Directions => This exercise calls for the whole listing to be given again exactly, without images.

Start of The data

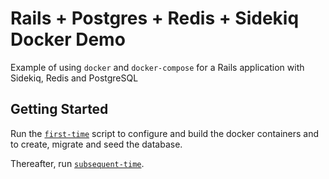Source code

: # Rails + Postgres + Redis + Sidekiq Docker Demo

Example of using `docker` and `docker-compose` for a Rails application with Sidekiq, Redis and PostgreSQL

## Getting Started

Run the [`first-time`](bin/first-time) script to configure and build the docker containers and to create, migrate and seed the database.

Thereafter, run [`subsequent-time`](bin/subsequent-time).

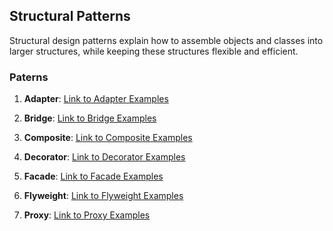 ## Structural Patterns
Structural design patterns explain how to assemble objects and classes into larger structures, while keeping these structures flexible and efficient.

### Paterns
1. **Adapter**: [Link to Adapter Examples](./Adapter/)

2. **Bridge**: [Link to Bridge Examples](./Bridge/)

3. **Composite**: [Link to Composite Examples](./Composite/)

4. **Decorator**: [Link to Decorator Examples](./Decorator/)

5. **Facade**: [Link to Facade Examples](./Facade/)

6. **Flyweight**: [Link to Flyweight Examples](./Flyweight/)

7. **Proxy**: [Link to Proxy Examples](./Proxy/)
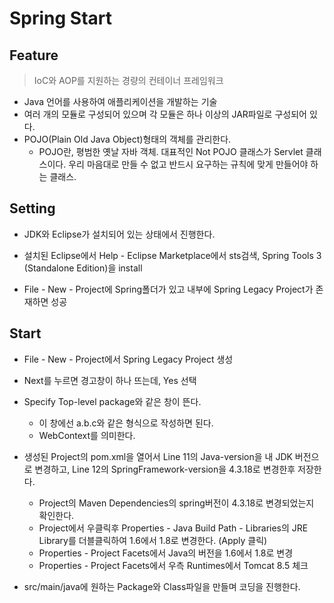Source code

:# Spring Start

## Feature

> IoC와 AOP를 지원하는 경량의 컨테이너 프레임워크

* Java 언어를 사용하여 애플리케이션을 개발하는 기술
* 여러 개의 모듈로 구성되어 있으며 각 모듈은 하나 이상의 JAR파일로 구성되어 있다.
* POJO(Plain Old Java Object)형태의 객체를 관리한다.
  * POJO란, 평범한 옛날 자바 객체. 대표적인 Not POJO 클래스가 Servlet 클래스이다. 
    우리 마음대로 만들 수 없고 반드시 요구하는 규칙에 맞게 만들어야 하는 클래스.

## Setting

* JDK와 Eclipse가 설치되어 있는 상태에서 진행한다.

* 설치된 Eclipse에서 Help - Eclipse Marketplace에서 sts검색, Spring Tools 3 (Standalone Edition)을 install

* File - New - Project에 Spring폴더가 있고 내부에 Spring Legacy Project가 존재하면 성공

## Start

* File - New - Project에서 Spring Legacy Project 생성
* Next를 누르면 경고창이 하나 뜨는데, Yes 선택
* Specify Top-level package와 같은 창이 뜬다.
  * 이 창에선 a.b.c와 같은 형식으로 작성하면 된다.
  * WebContext를 의미한다.

* 생성된 Project의 pom.xml을 열어서 Line 11의 Java-version을 내 JDK 버전으로 변경하고, Line 12의 SpringFramework-version을 4.3.18로 변경한후 저장한다.
  * Project의 Maven Dependencies의 spring버전이 4.3.18로 변경되었는지 확인한다.
  * Project에서 우클릭후 Properties - Java Build Path - Libraries의 JRE Library를 더블클릭하여 1.6에서 1.8로 변경한다. (Apply 클릭)
  * Properties - Project Facets에서 Java의 버전을 1.6에서 1.8로 변경
  * Properties - Project Facets에서 우측 Runtimes에서 Tomcat 8.5 체크

* src/main/java에 원하는 Package와 Class파일을 만들며 코딩을 진행한다.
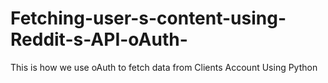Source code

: # Fetching-user-s-content-using-Reddit-s-API-oAuth-
This is how we use oAuth to fetch data from Clients Account Using Python
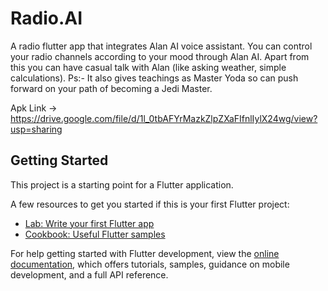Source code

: # Radio.AI

A radio flutter app that integrates Alan AI voice assistant. You can control your radio channels according to your mood through Alan AI. Apart from this you can have casual talk with Alan (like asking weather, simple calculations). Ps:- It also gives teachings as Master Yoda so can push forward on your path of becoming a Jedi Master.

Apk Link -> https://drive.google.com/file/d/1l_0tbAFYrMazkZlpZXaFIfnlIylX24wg/view?usp=sharing

## Getting Started

This project is a starting point for a Flutter application.

A few resources to get you started if this is your first Flutter project:

- [Lab: Write your first Flutter app](https://docs.flutter.dev/get-started/codelab)
- [Cookbook: Useful Flutter samples](https://docs.flutter.dev/cookbook)

For help getting started with Flutter development, view the
[online documentation](https://docs.flutter.dev/), which offers tutorials,
samples, guidance on mobile development, and a full API reference.
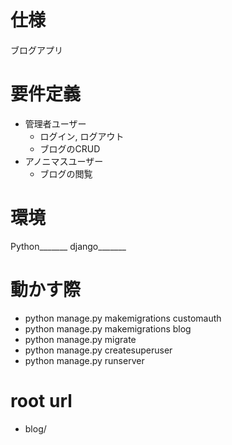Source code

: # 仕様
ブログアプリ

# 要件定義
* 管理者ユーザー
    * ログイン, ログアウト
    * ブログのCRUD
* アノニマスユーザー
    * ブログの閲覧

# 環境
Python_______
django_______


# 動かす際
* python manage.py makemigrations customauth
* python manage.py makemigrations blog
* python manage.py migrate
* python manage.py createsuperuser
* python manage.py runserver

# root url
* blog/


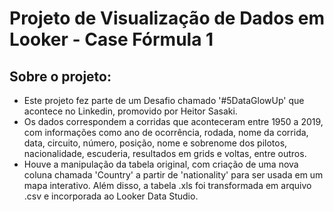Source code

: # Projeto de Visualização de Dados em Looker - Case Fórmula 1

## Sobre o projeto:
- Este projeto fez parte de um Desafio chamado '#5DataGlowUp' que acontece no Linkedin, promovido por Heitor Sasaki. 
- Os dados correspondem a corridas que aconteceram entre 1950 a 2019, com informações como ano de ocorrência, rodada, nome da corrida, data, circuito, número, posição, nome e sobrenome dos pilotos, nacionalidade, escuderia, resultados em grids e voltas, entre outros.
- Houve a manipulação da tabela original, com criação de uma nova coluna chamada 'Country' a partir de 'nationality' para ser usada em um mapa interativo. Além disso, a tabela .xls foi transformada em arquivo .csv e incorporada ao Looker Data Studio.

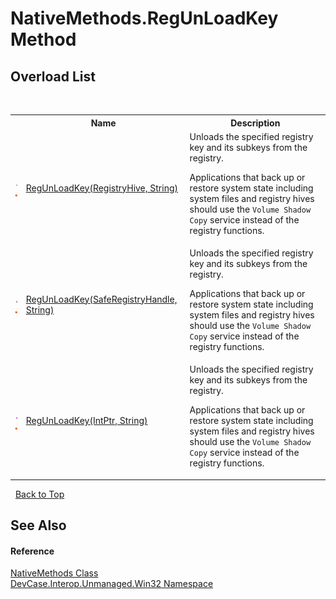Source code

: # NativeMethods.RegUnLoadKey Method 
 


## Overload List
&nbsp;<table><tr><th></th><th>Name</th><th>Description</th></tr><tr><td>![Public method](media/pubmethod.gif "Public method")![Static member](media/static.gif "Static member")</td><td><a href="M_DevCase_Interop_Unmanaged_Win32_NativeMethods_RegUnLoadKey">RegUnLoadKey(RegistryHive, String)</a></td><td>
Unloads the specified registry key and its subkeys from the registry. 

 Applications that back up or restore system state including system files and registry hives should use the `Volume Shadow Copy` service instead of the registry functions.</td></tr><tr><td>![Public method](media/pubmethod.gif "Public method")![Static member](media/static.gif "Static member")</td><td><a href="M_DevCase_Interop_Unmanaged_Win32_NativeMethods_RegUnLoadKey_1">RegUnLoadKey(SafeRegistryHandle, String)</a></td><td>
Unloads the specified registry key and its subkeys from the registry. 

 Applications that back up or restore system state including system files and registry hives should use the `Volume Shadow Copy` service instead of the registry functions.</td></tr><tr><td>![Public method](media/pubmethod.gif "Public method")![Static member](media/static.gif "Static member")</td><td><a href="M_DevCase_Interop_Unmanaged_Win32_NativeMethods_RegUnLoadKey_2">RegUnLoadKey(IntPtr, String)</a></td><td>
Unloads the specified registry key and its subkeys from the registry. 

 Applications that back up or restore system state including system files and registry hives should use the `Volume Shadow Copy` service instead of the registry functions.</td></tr></table>&nbsp;
<a href="#nativemethods.regunloadkey-method">Back to Top</a>

## See Also


#### Reference
<a href="T_DevCase_Interop_Unmanaged_Win32_NativeMethods">NativeMethods Class</a><br /><a href="N_DevCase_Interop_Unmanaged_Win32">DevCase.Interop.Unmanaged.Win32 Namespace</a><br />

End of The data

Answer space =>
Source code

: # Rails + Postgres + Redis + Sidekiq Docker Demo

Example of using `docker` and `docker-compose` for a Rails application with Sidekiq, Redis and PostgreSQL

## Getting Started

Run the [`first-time`](bin/first-time) script to configure and build the docker containers and to create, migrate and seed the database.

Thereafter, run [`subsequent-time`](bin/subsequent-time).

 ## Structural Patterns
Structural design patterns explain how to assemble objects and classes into larger structures, while keeping these structures flexible and efficient.

### Paterns
1. **Adapter**: [Link to Adapter Examples](./Adapter/)

2. **Bridge**: [Link to Bridge Examples](./Bridge/)

3. **Composite**: [Link to Composite Examples](./Composite/)

4. **Decorator**: [Link to Decorator Examples](./Decorator/)

5. **Facade**: [Link to Facade Examples](./Facade/)

6. **Flyweight**: [Link to Flyweight Examples](./Flyweight/)

7. **Proxy**: [Link to Proxy Examples](./Proxy/)
Source code

:# Spring Start

## Feature

> IoC와 AOP를 지원하는 경량의 컨테이너 프레임워크

* Java 언어를 사용하여 애플리케이션을 개발하는 기술
* 여러 개의 모듈로 구성되어 있으며 각 모듈은 하나 이상의 JAR파일로 구성되어 있다.
* POJO(Plain Old Java Object)형태의 객체를 관리한다.
  * POJO란, 평범한 옛날 자바 객체. 대표적인 Not POJO 클래스가 Servlet 클래스이다. 
    우리 마음대로 만들 수 없고 반드시 요구하는 규칙에 맞게 만들어야 하는 클래스.

## Setting

* JDK와 Eclipse가 설치되어 있는 상태에서 진행한다.

* 설치된 Eclipse에서 Help - Eclipse Marketplace에서 sts검색, Spring Tools 3 (Standalone Edition)을 install

* File - New - Project에 Spring폴더가 있고 내부에 Spring Legacy Project가 존재하면 성공

## Start

* File - New - Project에서 Spring Legacy Project 생성
* Next를 누르면 경고창이 하나 뜨는데, Yes 선택
* Specify Top-level package와 같은 창이 뜬다.
  * 이 창에선 a.b.c와 같은 형식으로 작성하면 된다.
  * WebContext를 의미한다.

* 생성된 Project의 pom.xml을 열어서 Line 11의 Java-version을 내 JDK 버전으로 변경하고, Line 12의 SpringFramework-version을 4.3.18로 변경한후 저장한다.
  * Project의 Maven Dependencies의 spring버전이 4.3.18로 변경되었는지 확인한다.
  * Project에서 우클릭후 Properties - Java Build Path - Libraries의 JRE Library를 더블클릭하여 1.6에서 1.8로 변경한다. (Apply 클릭)
  * Properties - Project Facets에서 Java의 버전을 1.6에서 1.8로 변경
  * Properties - Project Facets에서 우측 Runtimes에서 Tomcat 8.5 체크

* src/main/java에 원하는 Package와 Class파일을 만들며 코딩을 진행한다.
Source code

: # Fetching-user-s-content-using-Reddit-s-API-oAuth-
This is how we use oAuth to fetch data from Clients Account Using Python
Source code

: # Radio.AI

A radio flutter app that integrates Alan AI voice assistant. You can control your radio channels according to your mood through Alan AI. Apart from this you can have casual talk with Alan (like asking weather, simple calculations). Ps:- It also gives teachings as Master Yoda so can push forward on your path of becoming a Jedi Master.

Apk Link -> https://drive.google.com/file/d/1l_0tbAFYrMazkZlpZXaFIfnlIylX24wg/view?usp=sharing

## Getting Started

This project is a starting point for a Flutter application.

A few resources to get you started if this is your first Flutter project:

- [Lab: Write your first Flutter app](https://docs.flutter.dev/get-started/codelab)
- [Cookbook: Useful Flutter samples](https://docs.flutter.dev/cookbook)

For help getting started with Flutter development, view the
[online documentation](https://docs.flutter.dev/), which offers tutorials,
samples, guidance on mobile development, and a full API reference.
Source code

: # 仕様
ブログアプリ

# 要件定義
* 管理者ユーザー
    * ログイン, ログアウト
    * ブログのCRUD
* アノニマスユーザー
    * ブログの閲覧

# 環境
Python_______
django_______


# 動かす際
* python manage.py makemigrations customauth
* python manage.py makemigrations blog
* python manage.py migrate
* python manage.py createsuperuser
* python manage.py runserver

# root url
* blog/


Source code

: # Projeto de Visualização de Dados em Looker - Case Fórmula 1

## Sobre o projeto:
- Este projeto fez parte de um Desafio chamado '#5DataGlowUp' que acontece no Linkedin, promovido por Heitor Sasaki. 
- Os dados correspondem a corridas que aconteceram entre 1950 a 2019, com informações como ano de ocorrência, rodada, nome da corrida, data, circuito, número, posição, nome e sobrenome dos pilotos, nacionalidade, escuderia, resultados em grids e voltas, entre outros.
- Houve a manipulação da tabela original, com criação de uma nova coluna chamada 'Country' a partir de 'nationality' para ser usada em um mapa interativo. Além disso, a tabela .xls foi transformada em arquivo .csv e incorporada ao Looker Data Studio.

Source code

: # NativeMethods.RegUnLoadKey Method 
 


## Overload List
&nbsp;<table><tr><th></th><th>Name</th><th>Description</th></tr><tr><td>![Public method](media/pubmethod.gif "Public method")![Static member](media/static.gif "Static member")</td><td><a href="M_DevCase_Interop_Unmanaged_Win32_NativeMethods_RegUnLoadKey">RegUnLoadKey(RegistryHive, String)</a></td><td>
Unloads the specified registry key and its subkeys from the registry. 

 Applications that back up or restore system state including system files and registry hives should use the `Volume Shadow Copy` service instead of the registry functions.</td></tr><tr><td>![Public method](media/pubmethod.gif "Public method")![Static member](media/static.gif "Static member")</td><td><a href="M_DevCase_Interop_Unmanaged_Win32_NativeMethods_RegUnLoadKey_1">RegUnLoadKey(SafeRegistryHandle, String)</a></td><td>
Unloads the specified registry key and its subkeys from the registry. 

 Applications that back up or restore system state including system files and registry hives should use the `Volume Shadow Copy` service instead of the registry functions.</td></tr><tr><td>![Public method](media/pubmethod.gif "Public method")![Static member](media/static.gif "Static member")</td><td><a href="M_DevCase_Interop_Unmanaged_Win32_NativeMethods_RegUnLoadKey_2">RegUnLoadKey(IntPtr, String)</a></td><td>
Unloads the specified registry key and its subkeys from the registry. 

 Applications that back up or restore system state including system files and registry hives should use the `Volume Shadow Copy` service instead of the registry functions.</td></tr></table>&nbsp;
<a href="#nativemethods.regunloadkey-method">Back to Top</a>

## See Also


#### Reference
<a href="T_DevCase_Interop_Unmanaged_Win32_NativeMethods">NativeMethods Class</a><br /><a href="N_DevCase_Interop_Unmanaged_Win32">DevCase.Interop.Unmanaged.Win32 Namespace</a><br />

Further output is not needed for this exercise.